■ WORK TO COMPLETE ■
The records that follow must be transcribed exactly, each one in full.
>>>>
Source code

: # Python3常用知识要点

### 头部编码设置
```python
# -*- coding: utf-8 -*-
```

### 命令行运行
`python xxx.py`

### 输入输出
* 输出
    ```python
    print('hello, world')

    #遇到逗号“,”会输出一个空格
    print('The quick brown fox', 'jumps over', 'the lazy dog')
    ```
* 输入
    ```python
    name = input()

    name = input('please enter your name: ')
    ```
<<<<
■ SOLUTION TO THIS TASK ■
Source code

: # Python3常用知识要点

### 头部编码设置
```python
# -*- coding: utf-8 -*-
```

### 命令行运行
`python xxx.py`

### 输入输出
* 输出
    ```python
    print('hello, world')

    #遇到逗号“,”会输出一个空格
    print('The quick brown fox', 'jumps over', 'the lazy dog')
    ```
* 输入
    ```python
    name = input()

    name = input('please enter your name: ')
    ```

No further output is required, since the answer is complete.